SNC-Lavalin Group Inc. chief executive Neil Bruce fumed on Friday about the unfair treatment of his company in his first comments since questions arose earlier this month about whether the Montreal firm received special treatment in its longstanding criminal prosecution.Bruce said SNC employees have met with numerous provincial and federal politicians to talk about the…


SNC-Lavalin Group Inc. chief executive Neil Bruce fumed on Friday about the unfair treatment of his company in his first comments since questions arose earlier this month about whether the Montreal firm received special treatment in its longstanding criminal prosecution.

Bruce said SNC employees have met with numerous provincial and federal politicians to talk about the company’s criminal prosecution — on charges it paid tens of millions in bribes to Libyan officials — but he explicitly denied any wrongdoing.

“Our belief is our employees are being used as a puck in a political hockey game,” Bruce said during a conference call to announce fourth quarter financial results. “We don’t deserve it and we’ve had enough.”

The bribery charges date back to between 2001 and 2011, but a conviction could bar SNC from bidding on federally funded projects in Canada and possibly other jurisdictions — which some analysts believe accounts for 15 per cent of its revenues. As one of the few large Canadian construction companies in Canada, that prospect has raised concerns as Prime Minister Justin Trudeau prepares to embark on an ambitious infrastructure program across the country.

The matter unexpectedly rose to national attention earlier this month after the Globe and Mail reported that the Prime Minister’s Office pressed former attorney general Jody Wilson-Raybould to consider a settlement. Wilson-Raybould subsequently resigned from cabinet, as did Prime Minister Justin Trudeau’s top aide and principal secretary Gerald Butts.

During the conference call, Bruce made clear a settlement now appears out of the question and acknowledged a board committee is studying possible sales or transactions “to minimize the worst consequences” from the criminal case.
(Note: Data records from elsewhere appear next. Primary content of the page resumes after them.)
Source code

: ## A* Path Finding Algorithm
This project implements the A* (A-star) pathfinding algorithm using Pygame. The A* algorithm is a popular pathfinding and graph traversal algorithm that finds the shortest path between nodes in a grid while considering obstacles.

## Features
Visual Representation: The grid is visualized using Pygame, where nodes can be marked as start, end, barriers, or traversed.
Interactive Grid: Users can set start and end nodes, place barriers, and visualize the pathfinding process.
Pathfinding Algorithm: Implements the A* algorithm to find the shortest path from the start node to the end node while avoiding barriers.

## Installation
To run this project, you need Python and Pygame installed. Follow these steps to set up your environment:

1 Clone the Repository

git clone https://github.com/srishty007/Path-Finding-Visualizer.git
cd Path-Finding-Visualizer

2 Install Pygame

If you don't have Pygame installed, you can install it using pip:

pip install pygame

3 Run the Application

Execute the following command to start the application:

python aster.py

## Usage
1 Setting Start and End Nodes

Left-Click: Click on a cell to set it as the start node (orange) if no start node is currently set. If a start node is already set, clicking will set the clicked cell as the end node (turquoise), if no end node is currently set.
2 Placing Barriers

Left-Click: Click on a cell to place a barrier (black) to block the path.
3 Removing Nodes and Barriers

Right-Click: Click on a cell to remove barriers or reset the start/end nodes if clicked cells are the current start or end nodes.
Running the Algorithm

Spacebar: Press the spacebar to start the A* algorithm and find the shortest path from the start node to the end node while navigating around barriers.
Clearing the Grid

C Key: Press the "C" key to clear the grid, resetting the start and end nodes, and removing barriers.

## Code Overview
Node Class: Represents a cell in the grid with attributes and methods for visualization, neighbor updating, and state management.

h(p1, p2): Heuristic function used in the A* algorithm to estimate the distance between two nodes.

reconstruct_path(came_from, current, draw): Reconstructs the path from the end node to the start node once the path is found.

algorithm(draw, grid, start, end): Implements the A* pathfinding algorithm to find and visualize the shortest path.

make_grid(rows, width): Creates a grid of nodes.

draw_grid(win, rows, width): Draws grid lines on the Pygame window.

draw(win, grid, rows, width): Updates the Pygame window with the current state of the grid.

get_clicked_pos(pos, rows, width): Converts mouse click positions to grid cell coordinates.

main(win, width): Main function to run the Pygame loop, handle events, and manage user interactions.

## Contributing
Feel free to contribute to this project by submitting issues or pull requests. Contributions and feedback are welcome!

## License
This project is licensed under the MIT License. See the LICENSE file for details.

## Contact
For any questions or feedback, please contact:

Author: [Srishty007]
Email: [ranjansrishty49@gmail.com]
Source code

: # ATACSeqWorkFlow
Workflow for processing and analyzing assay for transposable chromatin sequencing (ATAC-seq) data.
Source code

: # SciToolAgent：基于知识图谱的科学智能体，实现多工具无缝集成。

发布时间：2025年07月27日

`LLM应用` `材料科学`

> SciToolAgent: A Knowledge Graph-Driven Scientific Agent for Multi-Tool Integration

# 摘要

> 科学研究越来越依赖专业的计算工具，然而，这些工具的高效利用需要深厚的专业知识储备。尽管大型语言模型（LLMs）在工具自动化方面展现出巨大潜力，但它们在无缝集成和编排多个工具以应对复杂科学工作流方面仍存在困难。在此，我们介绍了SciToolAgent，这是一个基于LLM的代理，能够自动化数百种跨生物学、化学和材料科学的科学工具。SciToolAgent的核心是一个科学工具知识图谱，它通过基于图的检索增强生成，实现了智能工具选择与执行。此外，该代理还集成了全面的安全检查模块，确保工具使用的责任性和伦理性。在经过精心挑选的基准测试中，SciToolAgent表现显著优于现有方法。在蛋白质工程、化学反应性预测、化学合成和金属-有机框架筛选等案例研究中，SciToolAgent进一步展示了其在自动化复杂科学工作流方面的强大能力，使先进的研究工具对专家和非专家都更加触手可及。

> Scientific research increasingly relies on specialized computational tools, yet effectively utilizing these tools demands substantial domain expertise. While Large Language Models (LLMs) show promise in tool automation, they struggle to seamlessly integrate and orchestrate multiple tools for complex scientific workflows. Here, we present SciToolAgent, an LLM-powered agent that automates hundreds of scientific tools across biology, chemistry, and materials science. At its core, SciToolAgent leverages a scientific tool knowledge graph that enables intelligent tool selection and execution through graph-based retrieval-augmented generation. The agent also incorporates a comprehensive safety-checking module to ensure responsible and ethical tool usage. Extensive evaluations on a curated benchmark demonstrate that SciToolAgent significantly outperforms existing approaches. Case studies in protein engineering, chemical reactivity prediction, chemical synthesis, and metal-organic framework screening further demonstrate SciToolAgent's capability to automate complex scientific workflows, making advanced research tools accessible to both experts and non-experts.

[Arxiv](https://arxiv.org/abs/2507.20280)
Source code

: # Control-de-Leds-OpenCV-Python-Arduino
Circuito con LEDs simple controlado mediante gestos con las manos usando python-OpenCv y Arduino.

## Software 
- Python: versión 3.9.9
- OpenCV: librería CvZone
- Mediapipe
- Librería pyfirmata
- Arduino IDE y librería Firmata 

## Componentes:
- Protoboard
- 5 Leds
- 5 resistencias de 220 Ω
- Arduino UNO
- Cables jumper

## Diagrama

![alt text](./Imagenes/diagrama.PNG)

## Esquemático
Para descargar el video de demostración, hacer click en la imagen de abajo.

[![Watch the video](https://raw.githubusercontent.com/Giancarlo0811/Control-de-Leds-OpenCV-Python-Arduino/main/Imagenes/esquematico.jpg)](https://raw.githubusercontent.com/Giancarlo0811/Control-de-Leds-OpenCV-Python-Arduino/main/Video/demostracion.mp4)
“That’s certainly at their discretion,” he said. “But frankly, it doesn’t look like that today.”

Bruce said the timeline of any transaction depends on what happens in the criminal case, predicting legal proceedings could last a decade.

“They don’t penalize until you’re found guilty,” he said, adding the company can still bid on federal projects in Canada. “They don’t penalize when you’re still innocent.”

The Financial Post reported Friday that even if the company faces a conviction, proposed changes to government policy could mean it avoids any suspension from bidding on federal projects.

For much of the conference call, however, Bruce and his deputies focused on the growing storm of troubles at SNC, which cut its dividend for the first time since 1992, from 27 cents per quarter to 10 cents. That should allow the company to maintain its investment grade rating and continue paying down its $2.3 billion of recourse debt even while it faces the prospect of a roughly $346-million loss on a mining project it is building for a client in Chile.

The diplomatic rift between Canada and Saudi Arabia has also cast doubts on SNC’s ability to win future work in the oil-rich Middle Eastern country where it has thousands of employees.

Its stock dropped just over three per cent in Toronto to $34.71 — a 42 per cent drop since it traded at $60.47 in June.

Many analysts say the company’s low stock price does not account for the value of all its assets.

Derek Spronck, of RBC Domninion Securities Inc., wrote on Friday morning that the company’s results were “not as current sentiment would suggest.”

“There remains lots of challenges ahead for SNC, but none of which we would view as insurmountable and more than reflected in the current share price,” Spronck wrote.

Bruce bemoaned the overhang in the company’s stock price and said recent events have overshadowed the good news, such as a $14.9 billion backlog of work it carries into 2019 and the fact that SNC has $634 million in cash on its books and no need to raise equity.

Still, recent weeks have been difficult for everyone at SNC, Bruce said. Even while saying the company is confident it will emerge successful without a settlement, he used the opportunity to plead the logic of sparing the company from the lengthy court process.

“We believe the public interest would be served through a remediation agreement,” he said, adding, “I have to ask if this is fundamentally fair.”

Despite talking about sales of certain segments, Bruce reiterated that his company is still focused on growing its business in Canada.

“We’ve got plenty of opps to grow the business outside Canada,” he said, “but we’re also committed to the Canadian market and our Canadian employees as well.”